• **What you have to do**
Would you give the number of lines in the entries that contain the word "equation"? Nothing else is needed.

Rendered images with source text:
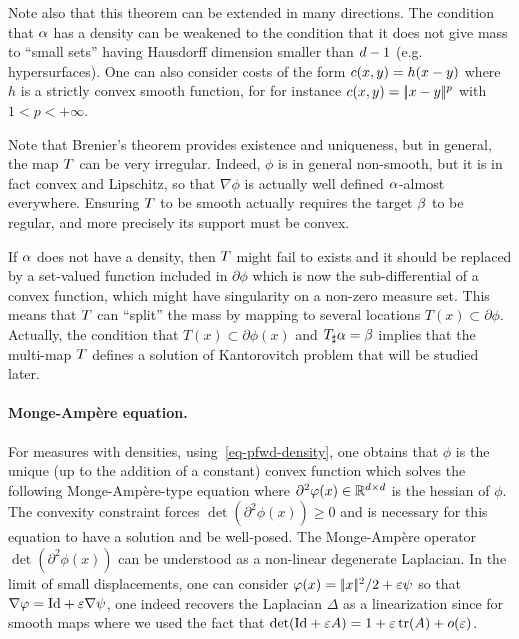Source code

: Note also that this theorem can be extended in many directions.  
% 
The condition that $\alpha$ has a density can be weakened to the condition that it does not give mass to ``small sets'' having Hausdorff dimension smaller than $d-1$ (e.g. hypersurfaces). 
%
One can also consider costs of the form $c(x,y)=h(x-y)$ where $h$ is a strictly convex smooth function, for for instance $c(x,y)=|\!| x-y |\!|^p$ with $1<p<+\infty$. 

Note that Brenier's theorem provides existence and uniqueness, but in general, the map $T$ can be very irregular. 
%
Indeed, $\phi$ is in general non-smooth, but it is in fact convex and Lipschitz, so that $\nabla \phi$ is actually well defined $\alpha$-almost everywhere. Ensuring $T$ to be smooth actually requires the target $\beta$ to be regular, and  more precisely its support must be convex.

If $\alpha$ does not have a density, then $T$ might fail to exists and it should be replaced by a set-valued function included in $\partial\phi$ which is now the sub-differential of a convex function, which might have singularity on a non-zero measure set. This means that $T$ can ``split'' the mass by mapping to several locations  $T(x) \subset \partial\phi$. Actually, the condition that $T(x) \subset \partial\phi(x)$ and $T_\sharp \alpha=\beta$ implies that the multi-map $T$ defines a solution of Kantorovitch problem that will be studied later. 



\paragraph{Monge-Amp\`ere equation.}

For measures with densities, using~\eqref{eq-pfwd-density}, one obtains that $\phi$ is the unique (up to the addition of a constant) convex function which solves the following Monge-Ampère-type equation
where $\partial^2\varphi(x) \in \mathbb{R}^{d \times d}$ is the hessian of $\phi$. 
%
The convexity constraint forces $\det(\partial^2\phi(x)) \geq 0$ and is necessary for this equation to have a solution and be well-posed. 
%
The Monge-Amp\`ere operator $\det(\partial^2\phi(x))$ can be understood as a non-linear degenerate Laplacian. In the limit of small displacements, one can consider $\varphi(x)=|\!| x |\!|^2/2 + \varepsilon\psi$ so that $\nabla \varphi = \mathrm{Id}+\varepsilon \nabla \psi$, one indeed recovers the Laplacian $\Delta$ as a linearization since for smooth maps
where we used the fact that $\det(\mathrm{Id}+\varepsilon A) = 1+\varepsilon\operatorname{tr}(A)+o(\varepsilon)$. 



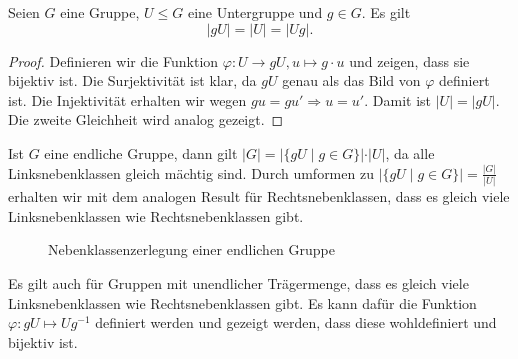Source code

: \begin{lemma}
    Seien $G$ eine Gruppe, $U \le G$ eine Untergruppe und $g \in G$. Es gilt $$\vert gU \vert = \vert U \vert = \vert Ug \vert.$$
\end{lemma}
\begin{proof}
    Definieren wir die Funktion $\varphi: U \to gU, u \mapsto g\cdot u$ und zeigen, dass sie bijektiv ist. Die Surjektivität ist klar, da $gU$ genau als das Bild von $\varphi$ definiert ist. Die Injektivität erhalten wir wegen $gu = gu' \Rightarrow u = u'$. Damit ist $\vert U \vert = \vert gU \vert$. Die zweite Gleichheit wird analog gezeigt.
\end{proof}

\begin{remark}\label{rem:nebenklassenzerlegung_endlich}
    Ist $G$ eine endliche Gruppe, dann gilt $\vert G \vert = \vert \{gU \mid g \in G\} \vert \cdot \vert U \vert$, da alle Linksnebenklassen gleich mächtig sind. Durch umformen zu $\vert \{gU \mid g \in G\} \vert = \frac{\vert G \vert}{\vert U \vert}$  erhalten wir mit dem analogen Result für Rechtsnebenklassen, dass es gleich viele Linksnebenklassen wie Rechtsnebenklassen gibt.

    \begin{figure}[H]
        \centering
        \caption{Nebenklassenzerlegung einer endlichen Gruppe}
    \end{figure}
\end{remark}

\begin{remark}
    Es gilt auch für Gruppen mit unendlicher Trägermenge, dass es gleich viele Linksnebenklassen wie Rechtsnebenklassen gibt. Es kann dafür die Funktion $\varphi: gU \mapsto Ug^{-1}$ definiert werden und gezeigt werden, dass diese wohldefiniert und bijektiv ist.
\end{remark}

• **Output of the task**
3